- **About this task**:
Select every line below containing the word "production".

- **Dataset content**:
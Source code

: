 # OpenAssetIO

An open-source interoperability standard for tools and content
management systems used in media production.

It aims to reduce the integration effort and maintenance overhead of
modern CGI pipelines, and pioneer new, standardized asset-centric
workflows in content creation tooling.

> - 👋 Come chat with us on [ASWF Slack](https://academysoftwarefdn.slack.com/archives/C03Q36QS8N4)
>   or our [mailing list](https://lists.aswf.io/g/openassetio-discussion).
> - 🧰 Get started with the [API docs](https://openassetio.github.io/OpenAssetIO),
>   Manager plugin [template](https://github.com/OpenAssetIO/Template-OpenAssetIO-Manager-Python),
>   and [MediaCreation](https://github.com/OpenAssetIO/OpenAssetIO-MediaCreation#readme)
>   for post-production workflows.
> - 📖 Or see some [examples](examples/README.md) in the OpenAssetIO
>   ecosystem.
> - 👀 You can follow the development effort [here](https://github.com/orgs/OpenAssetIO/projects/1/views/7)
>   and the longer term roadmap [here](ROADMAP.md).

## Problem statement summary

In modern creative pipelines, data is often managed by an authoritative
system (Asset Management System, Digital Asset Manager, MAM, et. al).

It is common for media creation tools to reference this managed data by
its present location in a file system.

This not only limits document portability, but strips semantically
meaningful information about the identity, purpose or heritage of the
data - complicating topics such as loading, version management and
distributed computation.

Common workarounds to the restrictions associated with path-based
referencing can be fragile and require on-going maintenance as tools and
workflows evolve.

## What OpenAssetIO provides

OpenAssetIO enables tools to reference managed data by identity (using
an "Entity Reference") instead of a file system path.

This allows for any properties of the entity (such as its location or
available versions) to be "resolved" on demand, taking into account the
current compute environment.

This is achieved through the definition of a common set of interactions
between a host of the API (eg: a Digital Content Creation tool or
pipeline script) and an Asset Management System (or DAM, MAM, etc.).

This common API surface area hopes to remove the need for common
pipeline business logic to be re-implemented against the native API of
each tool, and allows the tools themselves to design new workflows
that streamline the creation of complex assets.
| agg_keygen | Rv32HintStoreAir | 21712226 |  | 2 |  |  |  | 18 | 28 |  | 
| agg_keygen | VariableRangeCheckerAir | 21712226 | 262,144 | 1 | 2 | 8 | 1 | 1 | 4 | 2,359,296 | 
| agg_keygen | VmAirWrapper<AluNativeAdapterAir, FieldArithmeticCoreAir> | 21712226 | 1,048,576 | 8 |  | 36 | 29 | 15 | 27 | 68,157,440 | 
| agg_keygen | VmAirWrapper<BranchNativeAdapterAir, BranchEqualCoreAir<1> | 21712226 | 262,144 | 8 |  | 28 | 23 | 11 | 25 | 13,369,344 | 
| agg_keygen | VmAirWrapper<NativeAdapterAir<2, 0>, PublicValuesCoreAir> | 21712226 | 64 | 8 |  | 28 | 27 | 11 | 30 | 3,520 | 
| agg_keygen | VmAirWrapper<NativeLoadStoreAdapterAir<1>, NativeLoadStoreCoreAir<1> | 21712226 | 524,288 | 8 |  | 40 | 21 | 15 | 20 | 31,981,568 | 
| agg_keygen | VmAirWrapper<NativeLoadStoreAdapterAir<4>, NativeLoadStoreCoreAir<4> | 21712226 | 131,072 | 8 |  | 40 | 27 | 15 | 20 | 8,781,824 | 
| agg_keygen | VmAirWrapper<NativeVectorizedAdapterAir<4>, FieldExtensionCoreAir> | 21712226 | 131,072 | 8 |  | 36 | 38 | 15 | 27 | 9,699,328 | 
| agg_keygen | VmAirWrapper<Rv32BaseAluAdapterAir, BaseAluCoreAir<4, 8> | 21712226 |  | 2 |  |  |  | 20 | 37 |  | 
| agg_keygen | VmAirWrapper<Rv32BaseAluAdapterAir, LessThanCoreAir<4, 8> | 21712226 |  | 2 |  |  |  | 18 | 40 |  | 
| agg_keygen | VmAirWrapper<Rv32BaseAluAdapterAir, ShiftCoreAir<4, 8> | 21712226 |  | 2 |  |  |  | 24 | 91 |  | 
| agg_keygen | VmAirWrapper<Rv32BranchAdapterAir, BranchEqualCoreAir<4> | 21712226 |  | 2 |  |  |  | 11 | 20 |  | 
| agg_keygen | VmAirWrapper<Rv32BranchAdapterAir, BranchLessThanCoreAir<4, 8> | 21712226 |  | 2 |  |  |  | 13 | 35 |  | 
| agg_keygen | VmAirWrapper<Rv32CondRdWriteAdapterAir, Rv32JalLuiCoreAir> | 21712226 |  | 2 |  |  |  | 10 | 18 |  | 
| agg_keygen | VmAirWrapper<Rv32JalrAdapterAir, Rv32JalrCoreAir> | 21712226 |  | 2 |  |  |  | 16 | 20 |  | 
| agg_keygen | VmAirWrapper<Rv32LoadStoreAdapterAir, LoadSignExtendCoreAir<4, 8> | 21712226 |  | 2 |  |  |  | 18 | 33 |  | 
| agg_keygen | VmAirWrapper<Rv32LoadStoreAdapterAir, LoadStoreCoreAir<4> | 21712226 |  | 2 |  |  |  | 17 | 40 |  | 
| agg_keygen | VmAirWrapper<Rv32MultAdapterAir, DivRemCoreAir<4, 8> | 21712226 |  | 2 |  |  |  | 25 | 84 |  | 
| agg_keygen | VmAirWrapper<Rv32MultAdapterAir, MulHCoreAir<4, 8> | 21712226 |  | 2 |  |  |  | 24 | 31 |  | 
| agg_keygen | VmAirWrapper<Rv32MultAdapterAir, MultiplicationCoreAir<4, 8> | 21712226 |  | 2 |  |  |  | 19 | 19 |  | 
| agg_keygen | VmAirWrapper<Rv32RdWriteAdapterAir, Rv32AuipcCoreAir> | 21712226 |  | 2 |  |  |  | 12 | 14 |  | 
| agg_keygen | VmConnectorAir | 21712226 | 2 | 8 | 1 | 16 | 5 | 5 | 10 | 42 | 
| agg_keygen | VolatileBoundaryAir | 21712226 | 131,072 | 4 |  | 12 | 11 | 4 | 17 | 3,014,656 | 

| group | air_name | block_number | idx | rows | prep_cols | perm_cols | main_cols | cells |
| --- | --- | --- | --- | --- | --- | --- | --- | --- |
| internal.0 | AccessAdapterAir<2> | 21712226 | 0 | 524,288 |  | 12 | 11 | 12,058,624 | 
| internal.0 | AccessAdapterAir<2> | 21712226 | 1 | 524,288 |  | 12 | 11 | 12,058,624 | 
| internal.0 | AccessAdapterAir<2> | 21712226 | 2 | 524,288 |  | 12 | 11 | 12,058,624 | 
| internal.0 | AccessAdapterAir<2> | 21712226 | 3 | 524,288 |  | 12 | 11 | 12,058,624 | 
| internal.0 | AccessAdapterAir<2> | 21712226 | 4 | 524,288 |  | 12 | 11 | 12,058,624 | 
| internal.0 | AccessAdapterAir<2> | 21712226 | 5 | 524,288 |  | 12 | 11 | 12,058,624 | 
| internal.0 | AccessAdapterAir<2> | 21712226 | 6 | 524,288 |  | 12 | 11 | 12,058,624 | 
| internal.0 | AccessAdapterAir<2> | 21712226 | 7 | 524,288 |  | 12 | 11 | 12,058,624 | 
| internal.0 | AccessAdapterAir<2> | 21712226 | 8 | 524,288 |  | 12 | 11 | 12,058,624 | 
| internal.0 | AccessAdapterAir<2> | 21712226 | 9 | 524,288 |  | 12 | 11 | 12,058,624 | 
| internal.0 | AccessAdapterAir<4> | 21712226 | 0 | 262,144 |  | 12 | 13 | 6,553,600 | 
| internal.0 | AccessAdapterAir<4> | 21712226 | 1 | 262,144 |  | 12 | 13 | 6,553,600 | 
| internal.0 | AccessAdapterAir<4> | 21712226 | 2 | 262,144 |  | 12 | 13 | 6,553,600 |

- **Written answer**:
management systems used in media production.
>   for post-production workflows.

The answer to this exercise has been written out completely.